Caramelized Fennel with Goat Cheese
(adapted from Yotam Ottolenghi’s "Plenty")
yield: 4 servings
4 fennel bulbs
2 T unsalted butter, divided (preferably Organic Valley Pasture Butter, kind of because it's organic, but mostly because it's the butter version of heaven)
3 T olive oil, divided
2 T granulated sugar
1 teaspoon fennel seeds
sea salt to taste
1 garlic clove, minced
2 T fresh dill, minced
1/2 cup fresh, local, goat cheese, broken into chunks or spooned into a pretty shape
zest of 1 lemon
Remove the branch and root ends from each fennel bulb, keeping a few lacy fronds to garnish with. Cut the bulb into 1/2-inch thick slices.

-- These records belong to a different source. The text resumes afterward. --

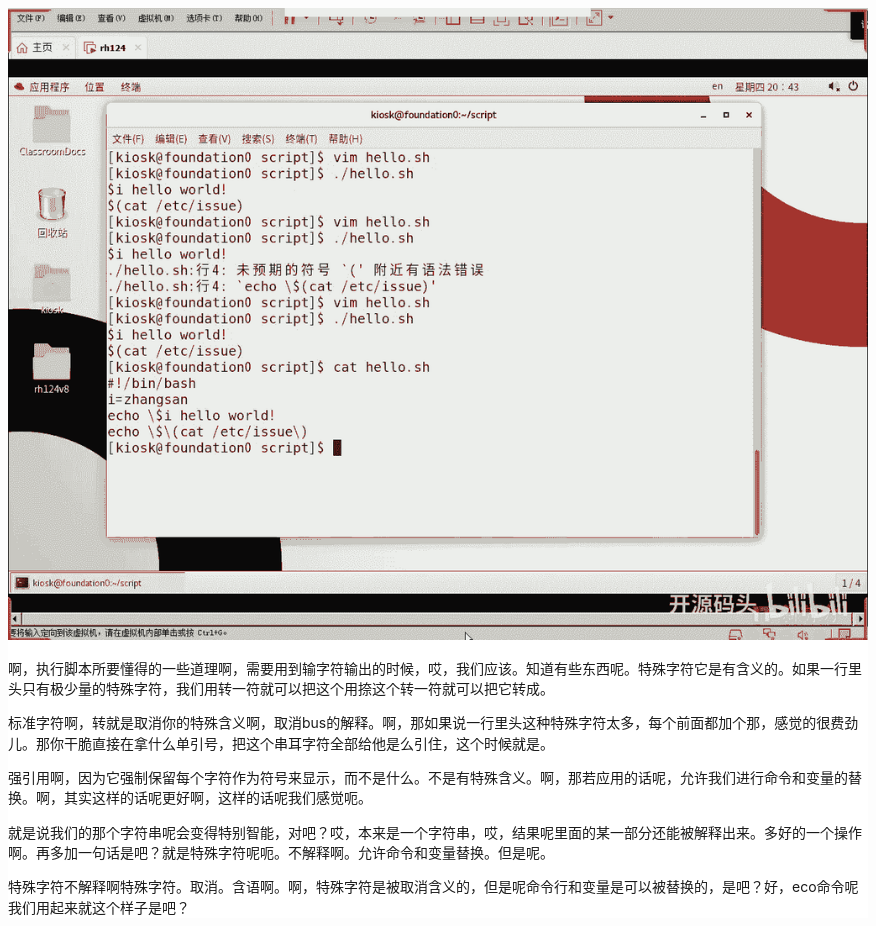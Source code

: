 ![](img/77895045e1a93098eeaaed3c7a913ce8_30.png)

啊，执行脚本所要懂得的一些道理啊，需要用到输字符输出的时候，哎，我们应该。知道有些东西呢。特殊字符它是有含义的。如果一行里头只有极少量的特殊字符，我们用转一符就可以把这个用捺这个转一符就可以把它转成。

标准字符啊，转就是取消你的特殊含义啊，取消bus的解释。啊，那如果说一行里头这种特殊字符太多，每个前面都加个那，感觉的很费劲儿。那你干脆直接在拿什么单引号，把这个串耳字符全部给他是么引住，这个时候就是。

强引用啊，因为它强制保留每个字符作为符号来显示，而不是什么。不是有特殊含义。啊，那若应用的话呢，允许我们进行命令和变量的替换。啊，其实这样的话呢更好啊，这样的话呢我们感觉呃。

就是说我们的那个字符串呢会变得特别智能，对吧？哎，本来是一个字符串，哎，结果呢里面的某一部分还能被解释出来。多好的一个操作啊。再多加一句话是吧？就是特殊字符呢呃。不解释啊。允许命令和变量替换。但是呢。

特殊字符不解释啊特殊字符。取消。含语啊。啊，特殊字符是被取消含义的，但是呢命令行和变量是可以被替换的，是吧？好，eco命令呢我们用起来就这个样子是吧？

Melt 1 T butter with 1 1/2 T oil in a large skillet over medium-high heat. Add half the sliced fennel in a single layer (don’t crowd the pan or the vegetables won't caramelize - this will take a couple of batches). Cook without moving until just brown, then turn and brown the other side. Remove and reserve on a plate. Repeat with the remaining butter, oil, and fennel slices. Add the sugar, fennel seeds, and a pinch each of salt to the pan. Cook for 30 seconds, stirring constantly, then add the fennel back to the pan and cook undisturbed for another 1-2 minutes to caramelize. Return to the plate to cool. Gently mix the cooled fennel, garlic, and dill together. Spoon onto a decorative plate and top with the goat cheese, lemon zest, fennel fronds, and an extra pour of your favorite organic, extra virgin, unfiltered olive oil.